Christmas Eve should be a good travel day statewide, but stormy weather along the eastern seaboard may impact air travel. Christmas morning will probably dawn mild and maybe a bit breezy along the Front Range. A cold front late in the day may bring a bit of snow (or rain changing to snow) late on Christmas Day or on Friday morning. At this point it appears there is a better than 50-50 chance for light accumulating snow along the Front Range sometime between late Christmas Day and early afternoon on Dec 26th. In western Colorado moderate amounts (the 6-inch range) are likely mainly Christmas afternoon and night.
There is hint that some snow along with the coldest air mass this month may arrive late Sunday or Monday next week, but I’ll update that in the coming days.
10:00 AM MST, Sunday, December 21, 2014
Winter arrives at 4:03 PM MST, and it will feel and look like the winter season in the mountains and valleys of western Colorado and Wyoming.
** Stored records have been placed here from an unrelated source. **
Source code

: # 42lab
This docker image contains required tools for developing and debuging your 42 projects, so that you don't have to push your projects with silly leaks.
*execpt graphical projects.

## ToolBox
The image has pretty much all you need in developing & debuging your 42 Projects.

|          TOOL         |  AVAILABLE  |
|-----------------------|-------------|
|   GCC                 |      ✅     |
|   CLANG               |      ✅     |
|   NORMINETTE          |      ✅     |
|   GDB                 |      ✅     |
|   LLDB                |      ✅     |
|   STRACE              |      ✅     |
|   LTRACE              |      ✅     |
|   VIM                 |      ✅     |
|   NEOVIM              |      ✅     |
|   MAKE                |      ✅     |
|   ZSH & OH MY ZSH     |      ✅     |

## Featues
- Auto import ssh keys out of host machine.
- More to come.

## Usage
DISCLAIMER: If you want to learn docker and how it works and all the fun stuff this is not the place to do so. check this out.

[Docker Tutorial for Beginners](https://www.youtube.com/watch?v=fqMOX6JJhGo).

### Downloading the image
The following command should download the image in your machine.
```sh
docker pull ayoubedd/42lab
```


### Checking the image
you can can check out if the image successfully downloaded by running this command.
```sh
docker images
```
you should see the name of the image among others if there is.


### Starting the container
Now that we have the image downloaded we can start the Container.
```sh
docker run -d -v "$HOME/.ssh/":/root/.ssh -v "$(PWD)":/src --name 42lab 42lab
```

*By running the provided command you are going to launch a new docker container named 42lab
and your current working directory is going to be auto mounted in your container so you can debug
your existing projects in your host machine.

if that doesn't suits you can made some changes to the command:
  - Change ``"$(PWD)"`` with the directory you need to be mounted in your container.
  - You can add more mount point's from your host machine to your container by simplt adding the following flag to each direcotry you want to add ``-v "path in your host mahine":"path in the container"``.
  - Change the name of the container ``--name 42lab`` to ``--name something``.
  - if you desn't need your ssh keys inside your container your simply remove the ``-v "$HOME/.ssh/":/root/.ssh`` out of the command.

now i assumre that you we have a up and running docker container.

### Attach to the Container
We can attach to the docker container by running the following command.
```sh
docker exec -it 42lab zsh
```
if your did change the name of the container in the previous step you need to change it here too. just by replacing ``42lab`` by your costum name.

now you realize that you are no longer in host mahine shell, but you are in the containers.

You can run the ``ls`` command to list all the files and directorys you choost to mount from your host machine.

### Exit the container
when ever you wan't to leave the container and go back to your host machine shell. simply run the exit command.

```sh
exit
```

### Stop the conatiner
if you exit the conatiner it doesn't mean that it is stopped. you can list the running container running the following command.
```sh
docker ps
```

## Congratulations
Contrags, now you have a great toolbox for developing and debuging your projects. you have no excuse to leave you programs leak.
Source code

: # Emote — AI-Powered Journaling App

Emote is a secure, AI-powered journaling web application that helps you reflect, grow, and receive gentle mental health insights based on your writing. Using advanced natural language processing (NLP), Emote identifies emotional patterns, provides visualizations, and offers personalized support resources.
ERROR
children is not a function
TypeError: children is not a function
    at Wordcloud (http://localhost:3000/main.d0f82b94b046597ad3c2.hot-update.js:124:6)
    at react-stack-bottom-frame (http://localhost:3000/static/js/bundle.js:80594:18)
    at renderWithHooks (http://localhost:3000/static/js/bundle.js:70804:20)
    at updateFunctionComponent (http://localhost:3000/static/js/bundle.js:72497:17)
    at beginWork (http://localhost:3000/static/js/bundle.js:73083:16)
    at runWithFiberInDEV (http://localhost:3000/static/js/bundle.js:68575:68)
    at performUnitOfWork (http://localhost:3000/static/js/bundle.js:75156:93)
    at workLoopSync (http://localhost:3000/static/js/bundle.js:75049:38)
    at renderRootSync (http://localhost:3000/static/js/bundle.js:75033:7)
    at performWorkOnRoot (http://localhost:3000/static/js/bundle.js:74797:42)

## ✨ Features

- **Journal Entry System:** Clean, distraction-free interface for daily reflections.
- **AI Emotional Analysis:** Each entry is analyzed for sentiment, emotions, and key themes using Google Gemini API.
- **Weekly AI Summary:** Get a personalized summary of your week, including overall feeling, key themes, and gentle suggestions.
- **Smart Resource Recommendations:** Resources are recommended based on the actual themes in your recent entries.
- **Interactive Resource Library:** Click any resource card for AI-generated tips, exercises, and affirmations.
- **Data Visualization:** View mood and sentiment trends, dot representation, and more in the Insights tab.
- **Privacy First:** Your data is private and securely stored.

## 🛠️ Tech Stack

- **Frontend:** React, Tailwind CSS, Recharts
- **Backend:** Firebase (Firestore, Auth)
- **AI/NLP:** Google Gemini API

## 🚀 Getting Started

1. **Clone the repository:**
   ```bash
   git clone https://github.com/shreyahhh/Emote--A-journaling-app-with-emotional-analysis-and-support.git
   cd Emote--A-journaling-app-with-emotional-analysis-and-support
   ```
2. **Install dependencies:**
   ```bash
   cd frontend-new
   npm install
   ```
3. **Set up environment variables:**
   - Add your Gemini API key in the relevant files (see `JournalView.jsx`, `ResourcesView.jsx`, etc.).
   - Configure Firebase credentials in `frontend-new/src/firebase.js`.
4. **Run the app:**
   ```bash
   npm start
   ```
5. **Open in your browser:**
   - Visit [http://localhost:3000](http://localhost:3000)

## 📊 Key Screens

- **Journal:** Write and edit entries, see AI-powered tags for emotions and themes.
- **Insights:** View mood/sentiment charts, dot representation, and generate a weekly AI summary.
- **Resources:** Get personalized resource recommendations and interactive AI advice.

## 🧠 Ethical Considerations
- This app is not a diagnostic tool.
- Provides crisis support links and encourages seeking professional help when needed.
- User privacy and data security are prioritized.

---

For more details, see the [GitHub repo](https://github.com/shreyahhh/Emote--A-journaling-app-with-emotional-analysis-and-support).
Heavy snow and blowing snow (1-2 feet) are likely to impact travel throughout the region, but especially from I-70 north into south-central Wyoming. Even along the Front Range, snow and blowing snow will be common near the continental divide (mainly west of Peak-to-Peak Hwy). Winds gusts in the 50-70 mph range will create cold wind chills around Brainard Lake and Rocky Mountain Park.
The lower foothills and plains of eastern Colorado and southeastern Wyoming will have a mild day but with west/northwest wind gusts of 30-50 mph in some areas this afternoon. For this evening and Monday winds will become more north-northwest and there is a chance for some snow. The snow is likely to organize in northwest-southeast bands. Many areas from the lower foothills eastward will probably get little or nothing, while a few areas should see 1-2 inches.
If you’re dreaming of a white Christmas it might end up being just s dream along the Front Range and eastern plains. In fact it looks like we may be in mild chinook winds late Christmas Eve into Christmas morning. A cold front later on Christmas Day will bring only a small chance for snow. Light snow is likely near and west of the continental divide.